> Provided material:
-------

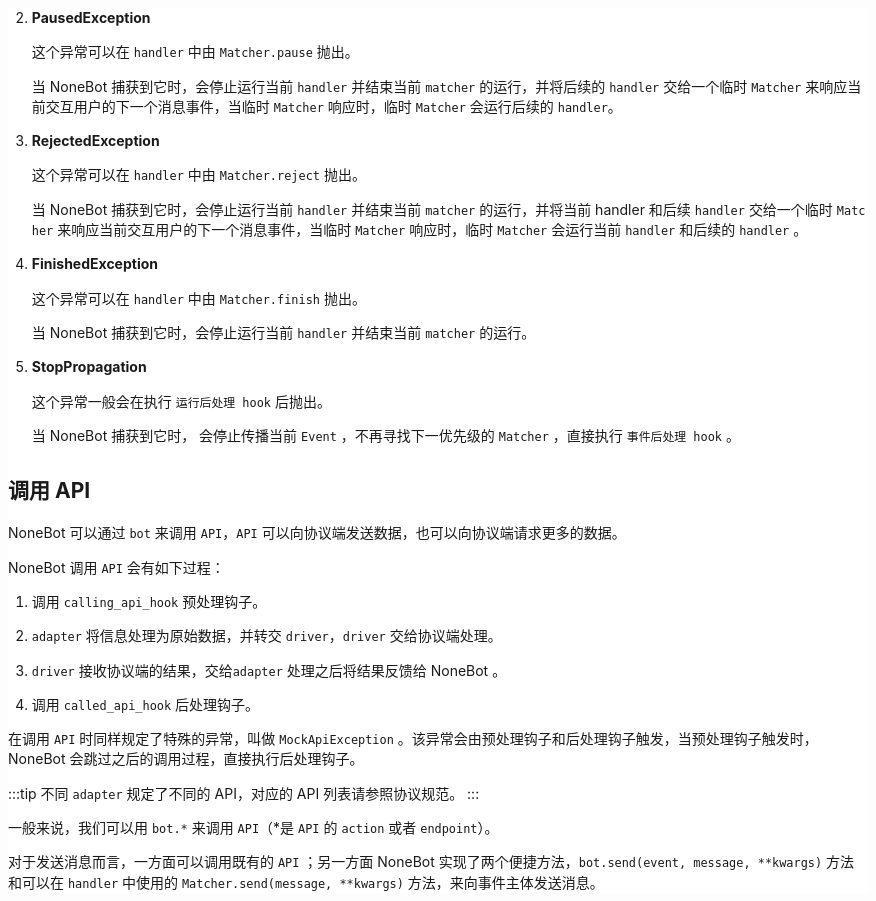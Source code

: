 2. **PausedException**

   这个异常可以在 `handler` 中由 `Matcher.pause` 抛出。

   当 NoneBot 捕获到它时，会停止运行当前 `handler` 并结束当前 `matcher` 的运行，并将后续的 `handler` 交给一个临时 `Matcher` 来响应当前交互用户的下一个消息事件，当临时 `Matcher` 响应时，临时 `Matcher` 会运行后续的 `handler`。

3. **RejectedException**

   这个异常可以在 `handler` 中由 `Matcher.reject` 抛出。

   当 NoneBot 捕获到它时，会停止运行当前 `handler` 并结束当前 `matcher` 的运行，并将当前 handler 和后续 `handler` 交给一个临时 `Matcher` 来响应当前交互用户的下一个消息事件，当临时 `Matcher` 响应时，临时 `Matcher` 会运行当前 `handler` 和后续的 `handler` 。

4. **FinishedException**

   这个异常可以在 `handler` 中由 `Matcher.finish` 抛出。

   当 NoneBot 捕获到它时，会停止运行当前 `handler` 并结束当前 `matcher` 的运行。

5. **StopPropagation**

   这个异常一般会在执行 `运行后处理 hook` 后抛出。

   当 NoneBot 捕获到它时， 会停止传播当前 `Event` ，不再寻找下一优先级的 `Matcher` ，直接执行 `事件后处理 hook` 。

## 调用 API

NoneBot 可以通过 `bot` 来调用 `API`，`API` 可以向协议端发送数据，也可以向协议端请求更多的数据。

NoneBot 调用 `API` 会有如下过程：

1. 调用 `calling_api_hook` 预处理钩子。

2. `adapter` 将信息处理为原始数据，并转交 `driver`，`driver` 交给协议端处理。

3. `driver` 接收协议端的结果，交给`adapter` 处理之后将结果反馈给 NoneBot 。

4. 调用 `called_api_hook` 后处理钩子。

在调用 `API` 时同样规定了特殊的异常，叫做 `MockApiException` 。该异常会由预处理钩子和后处理钩子触发，当预处理钩子触发时，NoneBot 会跳过之后的调用过程，直接执行后处理钩子。

:::tip
不同 `adapter` 规定了不同的 API，对应的 API 列表请参照协议规范。
:::

一般来说，我们可以用 `bot.*` 来调用 `API`（\*是 `API` 的 `action` 或者 `endpoint`）。

对于发送消息而言，一方面可以调用既有的 `API` ；另一方面 NoneBot 实现了两个便捷方法，`bot.send(event, message, **kwargs)` 方法和可以在 `handler` 中使用的 `Matcher.send(message, **kwargs)` 方法，来向事件主体发送消息。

-------

In the entries above, find each line with "这个异常可以在" and copy it.

> Reply:
   这个异常可以在 `handler` 中由 `Matcher.pause` 抛出。
   这个异常可以在 `handler` 中由 `Matcher.reject` 抛出。
   这个异常可以在 `handler` 中由 `Matcher.finish` 抛出。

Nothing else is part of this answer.